Genitourinary trauma is often overlooked in the setting of acute trauma due to immediate, life-threatening injuries taking precedence. Upper ureteral injury caused by blunt trauma is extremely rare [1] as the ureter is well protected in the retroperitoneum by the bony pelvis, psoas muscles and vertebrae [2]. Upper ureteric injuries are most commonly iatrogenic in origin [3]. Injuries typically occur during gynecological, urological and other pelvic surgeries [4]. Preoperative catheterization of ureters makes them easier to protect during surgery.

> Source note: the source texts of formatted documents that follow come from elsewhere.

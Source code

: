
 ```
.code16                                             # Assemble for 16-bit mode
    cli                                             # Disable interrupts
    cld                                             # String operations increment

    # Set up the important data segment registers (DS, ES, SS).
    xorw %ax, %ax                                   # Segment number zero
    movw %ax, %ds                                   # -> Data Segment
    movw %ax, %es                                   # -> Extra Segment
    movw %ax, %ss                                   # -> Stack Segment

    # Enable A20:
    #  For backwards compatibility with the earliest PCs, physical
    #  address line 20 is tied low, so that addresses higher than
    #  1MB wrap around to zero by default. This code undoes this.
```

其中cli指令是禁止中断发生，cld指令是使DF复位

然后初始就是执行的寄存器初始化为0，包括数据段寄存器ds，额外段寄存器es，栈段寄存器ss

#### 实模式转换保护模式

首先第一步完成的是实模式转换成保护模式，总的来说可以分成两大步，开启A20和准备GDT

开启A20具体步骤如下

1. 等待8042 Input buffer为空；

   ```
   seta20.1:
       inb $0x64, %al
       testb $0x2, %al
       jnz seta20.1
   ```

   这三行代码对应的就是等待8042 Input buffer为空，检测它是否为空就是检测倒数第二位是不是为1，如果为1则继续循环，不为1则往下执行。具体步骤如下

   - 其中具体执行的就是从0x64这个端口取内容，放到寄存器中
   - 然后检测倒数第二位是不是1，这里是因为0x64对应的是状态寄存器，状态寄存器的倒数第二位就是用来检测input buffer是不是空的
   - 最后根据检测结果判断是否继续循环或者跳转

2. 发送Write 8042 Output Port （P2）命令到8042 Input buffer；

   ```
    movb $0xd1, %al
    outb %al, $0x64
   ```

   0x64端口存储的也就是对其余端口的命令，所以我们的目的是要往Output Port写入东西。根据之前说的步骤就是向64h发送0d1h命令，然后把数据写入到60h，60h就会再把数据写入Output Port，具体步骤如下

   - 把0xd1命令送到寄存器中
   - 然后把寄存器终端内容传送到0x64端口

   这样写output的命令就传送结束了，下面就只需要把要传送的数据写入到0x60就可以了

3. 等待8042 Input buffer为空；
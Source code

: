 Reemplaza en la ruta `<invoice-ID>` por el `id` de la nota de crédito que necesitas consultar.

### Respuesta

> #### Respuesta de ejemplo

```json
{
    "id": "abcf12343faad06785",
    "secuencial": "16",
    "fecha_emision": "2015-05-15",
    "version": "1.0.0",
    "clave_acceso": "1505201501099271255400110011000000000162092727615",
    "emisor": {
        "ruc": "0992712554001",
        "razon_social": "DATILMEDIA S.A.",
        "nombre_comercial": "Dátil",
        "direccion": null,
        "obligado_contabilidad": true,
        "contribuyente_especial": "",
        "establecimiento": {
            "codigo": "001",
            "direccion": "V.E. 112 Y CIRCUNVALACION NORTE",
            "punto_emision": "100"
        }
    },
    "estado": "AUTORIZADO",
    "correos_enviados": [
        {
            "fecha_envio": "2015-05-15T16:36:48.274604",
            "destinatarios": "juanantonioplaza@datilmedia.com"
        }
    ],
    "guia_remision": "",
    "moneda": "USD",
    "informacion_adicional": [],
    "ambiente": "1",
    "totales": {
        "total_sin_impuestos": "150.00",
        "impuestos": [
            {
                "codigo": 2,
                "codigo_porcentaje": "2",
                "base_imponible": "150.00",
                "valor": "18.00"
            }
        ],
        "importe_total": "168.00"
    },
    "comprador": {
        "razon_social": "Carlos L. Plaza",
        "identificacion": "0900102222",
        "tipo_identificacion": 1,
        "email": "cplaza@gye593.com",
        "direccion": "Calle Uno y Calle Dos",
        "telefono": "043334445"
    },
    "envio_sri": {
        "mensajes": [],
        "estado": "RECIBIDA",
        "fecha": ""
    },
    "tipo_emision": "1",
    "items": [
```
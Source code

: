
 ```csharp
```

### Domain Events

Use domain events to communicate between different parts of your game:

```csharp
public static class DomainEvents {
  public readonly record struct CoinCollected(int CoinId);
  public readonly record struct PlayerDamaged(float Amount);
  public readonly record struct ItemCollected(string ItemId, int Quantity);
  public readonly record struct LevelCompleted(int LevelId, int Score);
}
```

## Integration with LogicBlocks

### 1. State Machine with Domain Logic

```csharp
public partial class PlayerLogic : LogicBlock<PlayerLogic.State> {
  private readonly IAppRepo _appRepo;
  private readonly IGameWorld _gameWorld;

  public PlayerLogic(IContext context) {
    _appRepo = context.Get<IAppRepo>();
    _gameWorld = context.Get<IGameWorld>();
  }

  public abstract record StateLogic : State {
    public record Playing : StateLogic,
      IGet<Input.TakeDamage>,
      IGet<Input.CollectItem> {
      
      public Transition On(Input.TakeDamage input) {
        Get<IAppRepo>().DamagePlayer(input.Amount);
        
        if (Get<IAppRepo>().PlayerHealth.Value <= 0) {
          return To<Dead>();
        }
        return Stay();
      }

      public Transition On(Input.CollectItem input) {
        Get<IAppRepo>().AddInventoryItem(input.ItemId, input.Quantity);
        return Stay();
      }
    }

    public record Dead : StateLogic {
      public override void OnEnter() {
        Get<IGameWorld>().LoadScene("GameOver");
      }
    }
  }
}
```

Children because of their higher spinal mobility leading to maximum share stress on ureter during blunt trauma abdomen, have higher incidence of ureteral injuries. The injury is believed to arise from the stretching of the ureter from hyperextension, followed by a sudden deceleration [5]. The sharing forces acting between mobile and fixed parts at both ends of ureter result in contusion, laceration or even UPJ avulsion.

The diagnosis of ureteral injury is missed in about 50% of cases [6]. One of the reasons for delay in diagnosis is that clinical parameters are unreliable for predicting the need to investigate the ureters [1]. Complications associated with ureteral injury are sepsis, fistula (ureterovaginal and/or ureterocutaneous), urinoma, prolonged ileus, or renal failure secondary to bilateral obstruction (10%) [1].

Ureteral injury due to blunt trauma abdomen is almost always accompanied by multiple intra-abdominal visceral injuries [4]. In our case, no associated visceral injury or bone fracture was noted. Such an isolated ureteral injury is an extremely rare occurrence in cases of blunt abdominal trauma. Urine examination of 30–40% of cases do not reveal any evidence of hematuria, so lack of hematuria is an unreliable sign to exclude ureteral injury [4] as was true in our case. When the patient is stable, a primary repair of the ureter can be performed, with placement of a double J stent.

Our case is unique as the patient had an isolated left upper ureteric injury with no other renal-pelvis-bladder injury. To the best of our knowledge this is a very rare case.

Conclusion

All patients involved in accidents with hyperextension or deceleration mechanisms should be evaluated and observed with high index of suspicion of ureteral injuries especially in patients lacking hematuria, but presenting with flank tenderness or echymosis.